Records from a dataset:

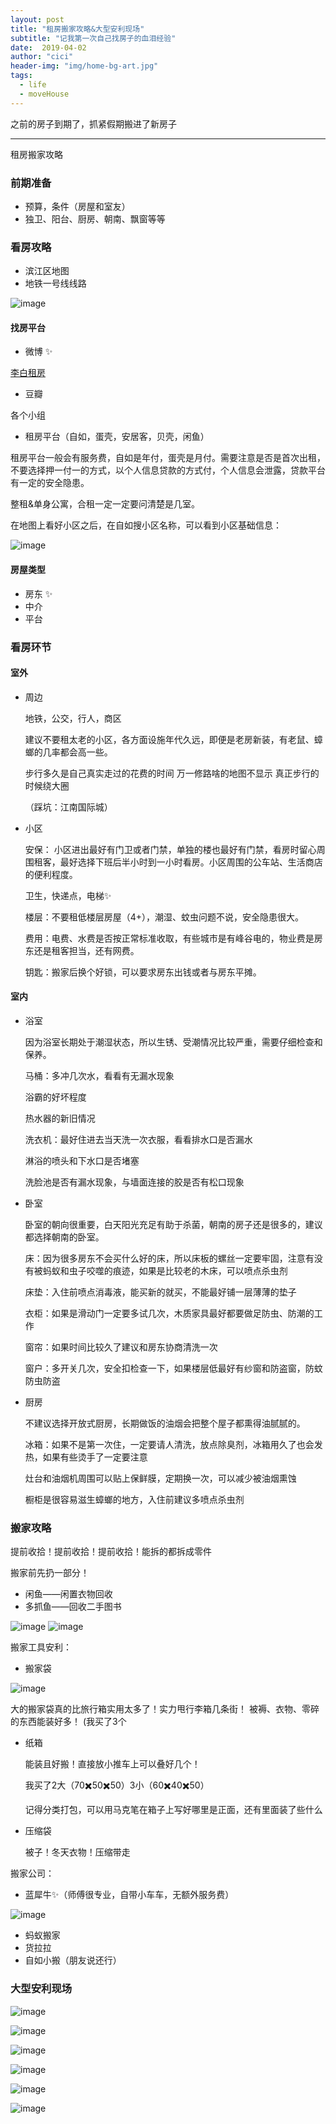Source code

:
 ```yaml
---
layout: post
title: "租房搬家攻略&大型安利现场"
subtitle: "记我第一次自己找房子的血泪经验"
date:  2019-04-02
author: "cici"
header-img: "img/home-bg-art.jpg"
tags:
  - life
  - moveHouse
---
```


之前的房子到期了，抓紧假期搬进了新房子

-------

租房搬家攻略

### 前期准备

- 预算，条件（房屋和室友）
- 独卫、阳台、厨房、朝南、飘窗等等

### 看房攻略

- 滨江区地图
- 地铁一号线线路

![image](/img/in-post/post-move/map.png)

#### 找房平台
- 微博 ✨

[李白租房](https://weibo.com/u/6622116545?topnav=1&wvr=6&topsug=1)

- 豆瓣 

各个小组

- 租房平台（自如，蛋壳，安居客，贝壳，闲鱼）

租房平台一般会有服务费，自如是年付，蛋壳是月付。需要注意是否是首次出租，不要选择押一付一的方式，以个人信息贷款的方式付，个人信息会泄露，贷款平台有一定的安全隐患。

整租&单身公寓，合租一定一定要问清楚是几室。

在地图上看好小区之后，在自如搜小区名称，可以看到小区基础信息：

![image](/img/in-post/post-move/detail.jpeg)

#### 房屋类型

- 房东 ✨
- 中介
- 平台

### 看房环节

#### 室外

- 周边

  地铁，公交，行人，商区
  
  建议不要租太老的小区，各方面设施年代久远，即便是老房新装，有老鼠、蟑螂的几率都会高一些。
  
  步行多久是自己真实走过的花费的时间 万一修路啥的地图不显示 真正步行的时候绕大圈
  
  （踩坑：江南国际城）

  
- 小区

  安保：
  小区进出最好有门卫或者门禁，单独的楼也最好有门禁，看房时留心周围租客，最好选择下班后半小时到一小时看房。小区周围的公车站、生活商店的便利程度。
  
  卫生，快递点，电梯✨
  
  楼层：不要租低楼层房屋（4+），潮湿、蚊虫问题不说，安全隐患很大。
  
  费用：电费、水费是否按正常标准收取，有些城市是有峰谷电的，物业费是房东还是租客担当，还有网费。
  
  钥匙：搬家后换个好锁，可以要求房东出钱或者与房东平摊。

#### 室内

- 浴室

  因为浴室长期处于潮湿状态，所以生锈、受潮情况比较严重，需要仔细检查和保养。

  马桶：多冲几次水，看看有无漏水现象
    
    浴霸的好坏程度
    
    热水器的新旧情况
    
    洗衣机：最好住进去当天洗一次衣服，看看排水口是否漏水
    
    淋浴的喷头和下水口是否堵塞
    
    洗脸池是否有漏水现象，与墙面连接的胶是否有松口现象

- 卧室

    卧室的朝向很重要，白天阳光充足有助于杀菌，朝南的房子还是很多的，建议都选择朝南的卧室。
    
    床：因为很多房东不会买什么好的床，所以床板的螺丝一定要牢固，注意有没有被蚂蚁和虫子咬噬的痕迹，如果是比较老的木床，可以喷点杀虫剂
    
    床垫：入住前喷点消毒液，能买新的就买，不能最好铺一层薄薄的垫子
    
    衣柜：如果是滑动门一定要多试几次，木质家具最好都要做足防虫、防潮的工作
    
    窗帘：如果时间比较久了建议和房东协商清洗一次
    
    窗户：多开关几次，安全扣检查一下，如果楼层低最好有纱窗和防盗窗，防蚊防虫防盗


- 厨房

    不建议选择开放式厨房，长期做饭的油烟会把整个屋子都熏得油腻腻的。
    
    冰箱：如果不是第一次住，一定要请人清洗，放点除臭剂，冰箱用久了也会发热，如果有些烫手了一定要注意
    
    灶台和油烟机周围可以贴上保鲜膜，定期换一次，可以减少被油烟熏蚀
    
    橱柜是很容易滋生蟑螂的地方，入住前建议多喷点杀虫剂

### 搬家攻略

提前收拾！提前收拾！提前收拾！能拆的都拆成零件

搬家前先扔一部分！
- 闲鱼——闲置衣物回收
- 多抓鱼——回收二手图书

![image](/img/in-post/post-move/search.jpg)
![image](/img/in-post/post-move/books.jpeg)

搬家工具安利：

- 搬家袋

![image](/img/in-post/post-move/bags.jpg)

  大的搬家袋真的比旅行箱实用太多了！实力甩行李箱几条街！
  被褥、衣物、零碎的东西能装好多！
  (我买了3个
  
- 纸箱

  能装且好搬！直接放小推车上可以叠好几个！
  
  我买了2大（70✖️50✖️50）3小（60✖️40✖️50）
  
  记得分类打包，可以用马克笔在箱子上写好哪里是正面，还有里面装了些什么

- 压缩袋

  被子！冬天衣物！压缩带走

搬家公司：

- 蓝犀牛✨（师傅很专业，自带小车车，无额外服务费）

![image](/img/in-post/post-move/move.jpg)

- 蚂蚁搬家
- 货拉拉
- 自如小搬（朋友说还行）

### 大型安利现场
![image](/img/in-post/post-move/1.jpg)

![image](/img/in-post/post-move/2.jpg)

![image](/img/in-post/post-move/3.jpg)

![image](/img/in-post/post-move/5.jpg)

![image](/img/in-post/post-move/4.jpg)

![image](/img/in-post/post-move/6.jpg)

About this exercise: Retype each line above exactly and leave out any picture.

Answer area:
Source code

:
 ```yaml
---
layout: post
title: "租房搬家攻略&大型安利现场"
subtitle: "记我第一次自己找房子的血泪经验"
date:  2019-04-02
author: "cici"
header-img: "img/home-bg-art.jpg"
tags:
  - life
  - moveHouse
---
```


之前的房子到期了，抓紧假期搬进了新房子

-------

租房搬家攻略

### 前期准备

- 预算，条件（房屋和室友）
- 独卫、阳台、厨房、朝南、飘窗等等

### 看房攻略

- 滨江区地图
- 地铁一号线线路

![image](/img/in-post/post-move/map.png)

#### 找房平台
- 微博 ✨

[李白租房](https://weibo.com/u/6622116545?topnav=1&wvr=6&topsug=1)

- 豆瓣 

各个小组

- 租房平台（自如，蛋壳，安居客，贝壳，闲鱼）

租房平台一般会有服务费，自如是年付，蛋壳是月付。需要注意是否是首次出租，不要选择押一付一的方式，以个人信息贷款的方式付，个人信息会泄露，贷款平台有一定的安全隐患。

整租&单身公寓，合租一定一定要问清楚是几室。

在地图上看好小区之后，在自如搜小区名称，可以看到小区基础信息：

![image](/img/in-post/post-move/detail.jpeg)

#### 房屋类型

- 房东 ✨
- 中介
- 平台

### 看房环节

#### 室外

- 周边

  地铁，公交，行人，商区
  
  建议不要租太老的小区，各方面设施年代久远，即便是老房新装，有老鼠、蟑螂的几率都会高一些。
  
  步行多久是自己真实走过的花费的时间 万一修路啥的地图不显示 真正步行的时候绕大圈
  
  （踩坑：江南国际城）

  
- 小区

  安保：
  小区进出最好有门卫或者门禁，单独的楼也最好有门禁，看房时留心周围租客，最好选择下班后半小时到一小时看房。小区周围的公车站、生活商店的便利程度。
  
  卫生，快递点，电梯✨
  
  楼层：不要租低楼层房屋（4+），潮湿、蚊虫问题不说，安全隐患很大。
  
  费用：电费、水费是否按正常标准收取，有些城市是有峰谷电的，物业费是房东还是租客担当，还有网费。
  
  钥匙：搬家后换个好锁，可以要求房东出钱或者与房东平摊。

#### 室内

- 浴室

  因为浴室长期处于潮湿状态，所以生锈、受潮情况比较严重，需要仔细检查和保养。

  马桶：多冲几次水，看看有无漏水现象
    
    浴霸的好坏程度
    
    热水器的新旧情况
    
    洗衣机：最好住进去当天洗一次衣服，看看排水口是否漏水
    
    淋浴的喷头和下水口是否堵塞
    
    洗脸池是否有漏水现象，与墙面连接的胶是否有松口现象

- 卧室

    卧室的朝向很重要，白天阳光充足有助于杀菌，朝南的房子还是很多的，建议都选择朝南的卧室。
    
    床：因为很多房东不会买什么好的床，所以床板的螺丝一定要牢固，注意有没有被蚂蚁和虫子咬噬的痕迹，如果是比较老的木床，可以喷点杀虫剂
    
    床垫：入住前喷点消毒液，能买新的就买，不能最好铺一层薄薄的垫子
    
    衣柜：如果是滑动门一定要多试几次，木质家具最好都要做足防虫、防潮的工作
    
    窗帘：如果时间比较久了建议和房东协商清洗一次
    
    窗户：多开关几次，安全扣检查一下，如果楼层低最好有纱窗和防盗窗，防蚊防虫防盗


- 厨房

    不建议选择开放式厨房，长期做饭的油烟会把整个屋子都熏得油腻腻的。
    
    冰箱：如果不是第一次住，一定要请人清洗，放点除臭剂，冰箱用久了也会发热，如果有些烫手了一定要注意
    
    灶台和油烟机周围可以贴上保鲜膜，定期换一次，可以减少被油烟熏蚀
    
    橱柜是很容易滋生蟑螂的地方，入住前建议多喷点杀虫剂

### 搬家攻略

提前收拾！提前收拾！提前收拾！能拆的都拆成零件

搬家前先扔一部分！
- 闲鱼——闲置衣物回收
- 多抓鱼——回收二手图书

![image](/img/in-post/post-move/search.jpg)
![image](/img/in-post/post-move/books.jpeg)

搬家工具安利：

- 搬家袋

![image](/img/in-post/post-move/bags.jpg)

  大的搬家袋真的比旅行箱实用太多了！实力甩行李箱几条街！
  被褥、衣物、零碎的东西能装好多！
  (我买了3个
  
- 纸箱

  能装且好搬！直接放小推车上可以叠好几个！
  
  我买了2大（70✖️50✖️50）3小（60✖️40✖️50）
  
  记得分类打包，可以用马克笔在箱子上写好哪里是正面，还有里面装了些什么

- 压缩袋

  被子！冬天衣物！压缩带走

搬家公司：

- 蓝犀牛✨（师傅很专业，自带小车车，无额外服务费）

![image](/img/in-post/post-move/move.jpg)

- 蚂蚁搬家
- 货拉拉
- 自如小搬（朋友说还行）

### 大型安利现场
![image](/img/in-post/post-move/1.jpg)

![image](/img/in-post/post-move/2.jpg)

![image](/img/in-post/post-move/3.jpg)

![image](/img/in-post/post-move/5.jpg)

![image](/img/in-post/post-move/4.jpg)

![image](/img/in-post/post-move/6.jpg)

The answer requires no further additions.